Stored data entries:
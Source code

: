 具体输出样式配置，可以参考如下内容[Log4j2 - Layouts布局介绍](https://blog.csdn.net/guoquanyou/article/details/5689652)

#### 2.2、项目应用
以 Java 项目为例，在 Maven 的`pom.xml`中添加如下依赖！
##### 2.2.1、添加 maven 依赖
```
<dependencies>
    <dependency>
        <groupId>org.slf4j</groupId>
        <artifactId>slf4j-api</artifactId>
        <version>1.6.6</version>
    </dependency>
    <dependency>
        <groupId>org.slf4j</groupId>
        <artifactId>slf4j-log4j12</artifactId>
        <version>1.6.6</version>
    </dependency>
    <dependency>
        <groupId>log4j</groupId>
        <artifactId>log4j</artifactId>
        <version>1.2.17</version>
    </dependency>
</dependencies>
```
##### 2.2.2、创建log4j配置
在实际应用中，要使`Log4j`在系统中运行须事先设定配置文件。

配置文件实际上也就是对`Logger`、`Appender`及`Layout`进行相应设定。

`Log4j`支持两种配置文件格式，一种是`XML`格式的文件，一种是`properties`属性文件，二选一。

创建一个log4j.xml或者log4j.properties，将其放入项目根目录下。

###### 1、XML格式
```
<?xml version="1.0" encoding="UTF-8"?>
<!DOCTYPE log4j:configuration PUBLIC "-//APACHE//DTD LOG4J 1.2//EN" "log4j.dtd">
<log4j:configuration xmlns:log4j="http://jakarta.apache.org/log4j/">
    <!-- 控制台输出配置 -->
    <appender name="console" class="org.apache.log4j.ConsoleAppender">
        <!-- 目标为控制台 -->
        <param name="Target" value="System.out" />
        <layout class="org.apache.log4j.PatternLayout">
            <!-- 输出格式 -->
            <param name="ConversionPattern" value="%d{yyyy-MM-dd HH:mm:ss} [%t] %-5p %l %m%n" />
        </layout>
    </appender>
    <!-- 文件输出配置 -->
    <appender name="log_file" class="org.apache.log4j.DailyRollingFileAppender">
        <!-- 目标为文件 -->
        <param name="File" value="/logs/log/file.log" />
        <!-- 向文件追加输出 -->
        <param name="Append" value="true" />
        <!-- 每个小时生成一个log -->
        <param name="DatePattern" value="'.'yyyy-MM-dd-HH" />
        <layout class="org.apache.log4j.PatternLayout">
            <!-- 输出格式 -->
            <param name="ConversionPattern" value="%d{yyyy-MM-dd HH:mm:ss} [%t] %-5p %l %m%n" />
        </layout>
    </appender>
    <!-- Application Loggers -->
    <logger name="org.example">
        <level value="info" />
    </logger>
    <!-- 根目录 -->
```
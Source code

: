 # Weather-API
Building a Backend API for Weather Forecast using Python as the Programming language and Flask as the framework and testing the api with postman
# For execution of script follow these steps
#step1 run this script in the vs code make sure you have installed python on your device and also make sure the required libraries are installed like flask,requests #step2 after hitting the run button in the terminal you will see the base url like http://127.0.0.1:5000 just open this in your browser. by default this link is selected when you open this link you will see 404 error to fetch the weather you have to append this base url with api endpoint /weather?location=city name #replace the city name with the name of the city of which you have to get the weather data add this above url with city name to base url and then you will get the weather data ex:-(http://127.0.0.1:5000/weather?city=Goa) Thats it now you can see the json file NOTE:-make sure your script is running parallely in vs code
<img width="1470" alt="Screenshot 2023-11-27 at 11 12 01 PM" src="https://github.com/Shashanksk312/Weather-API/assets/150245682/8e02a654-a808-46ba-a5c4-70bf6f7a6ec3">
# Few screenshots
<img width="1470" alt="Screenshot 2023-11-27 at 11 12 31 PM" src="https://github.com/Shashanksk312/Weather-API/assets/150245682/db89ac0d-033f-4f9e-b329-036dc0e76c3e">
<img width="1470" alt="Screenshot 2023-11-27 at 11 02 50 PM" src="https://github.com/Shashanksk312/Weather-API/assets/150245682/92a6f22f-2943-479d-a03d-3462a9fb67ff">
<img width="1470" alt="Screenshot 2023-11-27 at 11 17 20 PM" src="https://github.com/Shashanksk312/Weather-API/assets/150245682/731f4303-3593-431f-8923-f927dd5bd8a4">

**About this task**
Return each record exactly as given.

**Solution to this exercise**
Source code

: 具体输出样式配置，可以参考如下内容[Log4j2 - Layouts布局介绍](https://blog.csdn.net/guoquanyou/article/details/5689652)

#### 2.2、项目应用
以 Java 项目为例，在 Maven 的`pom.xml`中添加如下依赖！
##### 2.2.1、添加 maven 依赖
```
<dependencies>
    <dependency>
        <groupId>org.slf4j</groupId>
        <artifactId>slf4j-api</artifactId>
        <version>1.6.6</version>
    </dependency>
    <dependency>
        <groupId>org.slf4j</groupId>
        <artifactId>slf4j-log4j12</artifactId>
        <version>1.6.6</version>
    </dependency>
    <dependency>
        <groupId>log4j</groupId>
        <artifactId>log4j</artifactId>
        <version>1.2.17</version>
    </dependency>
</dependencies>
```
##### 2.2.2、创建log4j配置
在实际应用中，要使`Log4j`在系统中运行须事先设定配置文件。

配置文件实际上也就是对`Logger`、`Appender`及`Layout`进行相应设定。

`Log4j`支持两种配置文件格式，一种是`XML`格式的文件，一种是`properties`属性文件，二选一。

创建一个log4j.xml或者log4j.properties，将其放入项目根目录下。

###### 1、XML格式
```
<?xml version="1.0" encoding="UTF-8"?>
<!DOCTYPE log4j:configuration PUBLIC "-//APACHE//DTD LOG4J 1.2//EN" "log4j.dtd">
<log4j:configuration xmlns:log4j="http://jakarta.apache.org/log4j/">
    <!-- 控制台输出配置 -->
    <appender name="console" class="org.apache.log4j.ConsoleAppender">
        <!-- 目标为控制台 -->
        <param name="Target" value="System.out" />
        <layout class="org.apache.log4j.PatternLayout">
            <!-- 输出格式 -->
            <param name="ConversionPattern" value="%d{yyyy-MM-dd HH:mm:ss} [%t] %-5p %l %m%n" />
        </layout>
    </appender>
    <!-- 文件输出配置 -->
    <appender name="log_file" class="org.apache.log4j.DailyRollingFileAppender">
        <!-- 目标为文件 -->
        <param name="File" value="/logs/log/file.log" />
        <!-- 向文件追加输出 -->
        <param name="Append" value="true" />
        <!-- 每个小时生成一个log -->
        <param name="DatePattern" value="'.'yyyy-MM-dd-HH" />
        <layout class="org.apache.log4j.PatternLayout">
            <!-- 输出格式 -->
            <param name="ConversionPattern" value="%d{yyyy-MM-dd HH:mm:ss} [%t] %-5p %l %m%n" />
        </layout>
    </appender>
    <!-- Application Loggers -->
    <logger name="org.example">
        <level value="info" />
    </logger>
    <!-- 根目录 -->
```
Source code

: # Weather-API
Building a Backend API for Weather Forecast using Python as the Programming language and Flask as the framework and testing the api with postman
# For execution of script follow these steps
#step1 run this script in the vs code make sure you have installed python on your device and also make sure the required libraries are installed like flask,requests #step2 after hitting the run button in the terminal you will see the base url like http://127.0.0.1:5000 just open this in your browser. by default this link is selected when you open this link you will see 404 error to fetch the weather you have to append this base url with api endpoint /weather?location=city name #replace the city name with the name of the city of which you have to get the weather data add this above url with city name to base url and then you will get the weather data ex:-(http://127.0.0.1:5000/weather?city=Goa) Thats it now you can see the json file NOTE:-make sure your script is running parallely in vs code
<img width="1470" alt="Screenshot 2023-11-27 at 11 12 01 PM" src="https://github.com/Shashanksk312/Weather-API/assets/150245682/8e02a654-a808-46ba-a5c4-70bf6f7a6ec3">
# Few screenshots
<img width="1470" alt="Screenshot 2023-11-27 at 11 12 31 PM" src="https://github.com/Shashanksk312/Weather-API/assets/150245682/db89ac0d-033f-4f9e-b329-036dc0e76c3e">
<img width="1470" alt="Screenshot 2023-11-27 at 11 02 50 PM" src="https://github.com/Shashanksk312/Weather-API/assets/150245682/92a6f22f-2943-479d-a03d-3462a9fb67ff">
<img width="1470" alt="Screenshot 2023-11-27 at 11 17 20 PM" src="https://github.com/Shashanksk312/Weather-API/assets/150245682/731f4303-3593-431f-8923-f927dd5bd8a4">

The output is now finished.